» **TRY IT**: Find every line in the data that contains the word "Aspose". Return each of those lines.

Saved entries
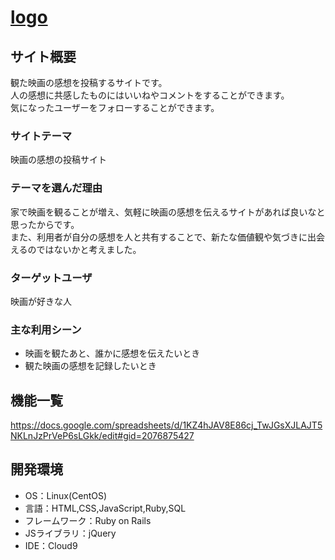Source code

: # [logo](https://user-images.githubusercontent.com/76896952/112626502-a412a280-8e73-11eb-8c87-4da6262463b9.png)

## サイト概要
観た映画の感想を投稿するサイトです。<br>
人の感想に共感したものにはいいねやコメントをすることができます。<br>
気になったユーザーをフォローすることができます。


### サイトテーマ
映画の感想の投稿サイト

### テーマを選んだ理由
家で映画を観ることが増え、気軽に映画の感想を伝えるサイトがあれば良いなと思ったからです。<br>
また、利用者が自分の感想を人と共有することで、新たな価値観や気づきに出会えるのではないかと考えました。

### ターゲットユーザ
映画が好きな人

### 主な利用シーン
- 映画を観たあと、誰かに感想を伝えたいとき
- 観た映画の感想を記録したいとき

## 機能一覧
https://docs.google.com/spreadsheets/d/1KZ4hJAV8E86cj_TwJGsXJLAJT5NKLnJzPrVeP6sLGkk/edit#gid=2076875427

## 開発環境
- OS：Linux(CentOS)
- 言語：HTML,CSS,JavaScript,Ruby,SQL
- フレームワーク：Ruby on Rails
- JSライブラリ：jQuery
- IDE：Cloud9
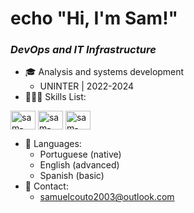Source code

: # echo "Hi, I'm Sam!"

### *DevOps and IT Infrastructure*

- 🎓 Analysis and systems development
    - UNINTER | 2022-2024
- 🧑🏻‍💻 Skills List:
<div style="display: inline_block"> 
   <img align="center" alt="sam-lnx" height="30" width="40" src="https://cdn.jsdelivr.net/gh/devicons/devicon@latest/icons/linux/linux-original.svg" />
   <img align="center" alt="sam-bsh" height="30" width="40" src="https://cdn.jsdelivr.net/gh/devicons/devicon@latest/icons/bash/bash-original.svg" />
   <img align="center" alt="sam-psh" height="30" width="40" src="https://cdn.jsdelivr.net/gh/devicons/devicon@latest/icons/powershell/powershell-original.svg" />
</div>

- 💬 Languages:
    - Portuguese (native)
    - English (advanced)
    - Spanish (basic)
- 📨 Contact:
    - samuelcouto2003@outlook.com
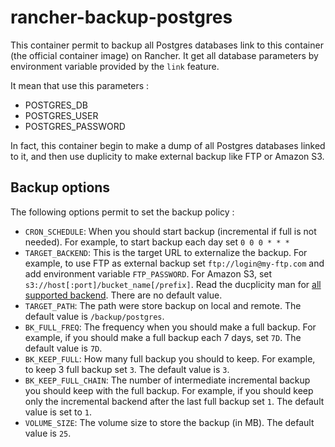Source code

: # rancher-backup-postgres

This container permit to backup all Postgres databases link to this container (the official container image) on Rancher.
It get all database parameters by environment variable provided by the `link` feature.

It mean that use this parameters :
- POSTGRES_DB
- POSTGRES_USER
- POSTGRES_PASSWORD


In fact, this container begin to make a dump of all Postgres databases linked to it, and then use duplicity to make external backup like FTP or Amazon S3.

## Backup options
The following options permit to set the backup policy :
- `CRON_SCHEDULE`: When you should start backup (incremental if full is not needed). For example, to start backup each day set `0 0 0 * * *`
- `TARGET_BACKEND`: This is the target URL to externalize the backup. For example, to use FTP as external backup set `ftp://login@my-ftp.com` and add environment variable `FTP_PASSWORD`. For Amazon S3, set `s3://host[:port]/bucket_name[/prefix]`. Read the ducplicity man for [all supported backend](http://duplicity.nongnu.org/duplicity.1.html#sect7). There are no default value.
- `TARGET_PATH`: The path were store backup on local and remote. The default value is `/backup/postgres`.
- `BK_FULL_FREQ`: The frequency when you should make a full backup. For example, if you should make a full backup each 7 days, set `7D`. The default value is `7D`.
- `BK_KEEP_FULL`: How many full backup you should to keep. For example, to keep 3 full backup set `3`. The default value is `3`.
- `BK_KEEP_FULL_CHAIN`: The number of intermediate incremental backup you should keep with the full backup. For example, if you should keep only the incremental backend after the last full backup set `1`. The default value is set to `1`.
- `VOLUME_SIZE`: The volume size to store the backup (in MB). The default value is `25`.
---
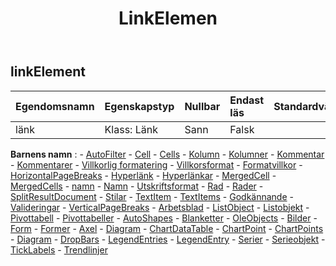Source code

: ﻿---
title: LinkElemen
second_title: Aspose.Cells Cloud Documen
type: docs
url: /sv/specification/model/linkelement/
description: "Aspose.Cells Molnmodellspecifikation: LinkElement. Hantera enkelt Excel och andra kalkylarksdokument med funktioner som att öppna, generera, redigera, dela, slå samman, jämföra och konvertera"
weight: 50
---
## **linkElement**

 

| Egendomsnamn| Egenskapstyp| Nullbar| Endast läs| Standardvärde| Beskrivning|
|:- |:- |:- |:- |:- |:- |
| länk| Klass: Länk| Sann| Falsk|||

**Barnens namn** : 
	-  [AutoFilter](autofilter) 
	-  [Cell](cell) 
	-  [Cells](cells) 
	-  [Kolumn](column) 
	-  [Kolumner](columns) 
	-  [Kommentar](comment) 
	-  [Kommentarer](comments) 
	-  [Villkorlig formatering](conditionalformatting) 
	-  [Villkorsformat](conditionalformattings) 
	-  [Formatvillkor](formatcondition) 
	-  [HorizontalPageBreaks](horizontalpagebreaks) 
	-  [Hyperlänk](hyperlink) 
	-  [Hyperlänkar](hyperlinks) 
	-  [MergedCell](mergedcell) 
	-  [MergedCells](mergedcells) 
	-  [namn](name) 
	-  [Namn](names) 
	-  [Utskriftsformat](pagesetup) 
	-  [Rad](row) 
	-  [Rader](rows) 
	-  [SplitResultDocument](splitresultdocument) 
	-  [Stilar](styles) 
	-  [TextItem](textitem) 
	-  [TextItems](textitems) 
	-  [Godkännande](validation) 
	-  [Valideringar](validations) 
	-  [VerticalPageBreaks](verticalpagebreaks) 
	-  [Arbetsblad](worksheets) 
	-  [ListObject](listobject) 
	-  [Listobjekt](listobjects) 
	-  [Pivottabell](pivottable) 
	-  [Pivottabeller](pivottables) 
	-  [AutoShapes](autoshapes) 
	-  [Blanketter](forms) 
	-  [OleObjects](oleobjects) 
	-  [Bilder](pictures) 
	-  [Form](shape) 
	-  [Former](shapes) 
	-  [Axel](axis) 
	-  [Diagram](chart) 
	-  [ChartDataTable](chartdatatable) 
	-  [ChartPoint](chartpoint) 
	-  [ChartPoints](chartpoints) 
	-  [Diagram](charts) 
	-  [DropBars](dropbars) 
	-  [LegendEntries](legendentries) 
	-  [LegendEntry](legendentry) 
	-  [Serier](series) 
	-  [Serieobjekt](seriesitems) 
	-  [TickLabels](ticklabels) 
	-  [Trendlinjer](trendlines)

» **WRITTEN SOLUTION**:
second_title: Aspose.Cells Cloud Documen
description: "Aspose.Cells Molnmodellspecifikation: LinkElement. Hantera enkelt Excel och andra kalkylarksdokument med funktioner som att öppna, generera, redigera, dela, slå samman, jämföra och konvertera"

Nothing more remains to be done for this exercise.